Religious beliefs, according to RAWSTORY, can be understood as socially transmitted mental representations that are made up of supernatural events as well as entities that are assumed to be real.
And those beliefs can be different from empirical beliefs — which are based on how the world appears to be currently, and is updated periodically.
But religious beliefs are not updated when new information or scientific explanation is found — and so, religious beliefs are often grouped with conservatism.
Usually, they are fixed and rigid, which aids in promoting predictability and coherence to the rules of society for individuals in said group.
Religious fundamentalism is an ideology that praises traditional religious texts and rituals, while discouraging progressive thinking about religion and social issues.
Fundamentalists also do not approve of anything that either questions or challenges their beliefs or way of life and usually, they are aggressive towards anyone who does not share their supernatural beliefs, while science is a threat to their worldview.
And it should be noted that religious beliefs play a huge role in both leading and influencing human behavior throughout the world.
That is why it is so important to understand religious fundamentalism from both a psychological and neurological perspective.
Jordan Grafman of Northwestern University spearheaded a study that used data from Vietnam War veterans. They were chosen specifically as a big portion of them had damage to brain areas that played a vital role in functions related to religious fundamentalism.
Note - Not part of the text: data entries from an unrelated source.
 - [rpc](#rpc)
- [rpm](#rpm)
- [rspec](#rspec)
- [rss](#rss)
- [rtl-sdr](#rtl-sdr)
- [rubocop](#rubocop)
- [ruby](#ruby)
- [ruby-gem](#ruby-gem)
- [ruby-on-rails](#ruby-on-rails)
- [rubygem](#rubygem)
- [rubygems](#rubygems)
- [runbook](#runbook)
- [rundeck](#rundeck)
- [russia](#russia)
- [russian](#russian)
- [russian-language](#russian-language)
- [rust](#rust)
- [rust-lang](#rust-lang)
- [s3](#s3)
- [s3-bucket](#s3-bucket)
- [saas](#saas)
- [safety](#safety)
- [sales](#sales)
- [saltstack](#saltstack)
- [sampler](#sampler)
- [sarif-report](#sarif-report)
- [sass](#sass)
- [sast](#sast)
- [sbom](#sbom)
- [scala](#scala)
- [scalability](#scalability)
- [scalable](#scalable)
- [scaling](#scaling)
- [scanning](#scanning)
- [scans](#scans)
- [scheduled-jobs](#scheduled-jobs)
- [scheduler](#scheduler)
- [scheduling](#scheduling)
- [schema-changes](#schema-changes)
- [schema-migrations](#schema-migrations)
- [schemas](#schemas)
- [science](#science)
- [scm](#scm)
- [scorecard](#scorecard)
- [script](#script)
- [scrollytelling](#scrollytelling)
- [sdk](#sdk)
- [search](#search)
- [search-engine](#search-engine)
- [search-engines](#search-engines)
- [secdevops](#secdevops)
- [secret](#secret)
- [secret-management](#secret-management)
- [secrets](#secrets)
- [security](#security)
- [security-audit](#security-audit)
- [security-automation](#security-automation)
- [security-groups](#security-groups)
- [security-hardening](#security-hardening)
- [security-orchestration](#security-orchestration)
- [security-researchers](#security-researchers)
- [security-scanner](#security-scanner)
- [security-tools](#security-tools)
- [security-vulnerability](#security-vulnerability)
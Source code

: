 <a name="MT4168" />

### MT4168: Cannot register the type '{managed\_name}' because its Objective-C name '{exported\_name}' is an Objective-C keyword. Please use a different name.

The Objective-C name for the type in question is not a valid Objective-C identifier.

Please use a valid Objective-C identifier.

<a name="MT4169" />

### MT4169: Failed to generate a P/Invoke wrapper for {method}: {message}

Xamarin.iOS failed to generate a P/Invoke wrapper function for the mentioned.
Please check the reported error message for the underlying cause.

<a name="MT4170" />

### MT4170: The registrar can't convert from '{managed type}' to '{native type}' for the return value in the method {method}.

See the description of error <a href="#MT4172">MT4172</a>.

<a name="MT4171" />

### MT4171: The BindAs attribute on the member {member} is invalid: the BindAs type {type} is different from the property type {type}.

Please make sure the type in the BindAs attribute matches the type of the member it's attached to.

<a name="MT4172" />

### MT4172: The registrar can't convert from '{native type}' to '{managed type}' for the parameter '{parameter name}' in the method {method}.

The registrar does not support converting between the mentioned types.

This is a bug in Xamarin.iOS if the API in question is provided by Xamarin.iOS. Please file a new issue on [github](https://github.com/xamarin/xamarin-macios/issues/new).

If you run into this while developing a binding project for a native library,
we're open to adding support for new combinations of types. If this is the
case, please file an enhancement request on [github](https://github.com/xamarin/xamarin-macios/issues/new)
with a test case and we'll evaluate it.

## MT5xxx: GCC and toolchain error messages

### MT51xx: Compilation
CT scans then analyzed and compared 119 vets with brain trauma against 30 healthy vets with zero damage.
A survey that assessed religious fundamentalist was then given.
Based on their previous research, the experimenters predicted how the prefrontal cortex would play a huge role in religious fundamentalism – as this region is known to be associated with something called “cognitive flexibility.”
What is this, you ask?
It is a term that refers to the brain’s ability to easily switch from thinking about one concept, to another — and to think about multiple things, simultaneously. This flexibility allows organisms to update beliefs with new evidence — and this trait most likely evolved due to the survival advantage of individuals making more accurate predictions about the world as it changes.
Brain imaging research has additionally proven how a major neural region which is associated with cognitive flexibility is the prefrontal cortex — two areas known as the dorsolateral prefrontal cortex (dlPFC) and the ventromedial prefrontal cortex (vmPFC).
Additionally, researchers were most curious about the vmPFC, as in past studies, there is a connection to fundamentalist-style beliefs.
One example is how in one particular study, individuals with vmPFC lesions rated radical political statements as more moderate than those with normal brains.
For reasons such as these, researchers looked at patients with lesions in both the vmPFC and dlPFC and looked for correlations between damage in these areas and responses to religious fundamentalism questionnaires.
To be expected, damage to the vmPFC and dlPFC was associated with religious fundamentalism.
And the data also suggests how damage to the vmPFC indirectly promotes religious fundamentalists by suppressing both cognitive flexibility and openness.
….which gives a whole new meaning to “were you dropped on your head as a baby?” in response to a radical political idea your uncle Barry may hold.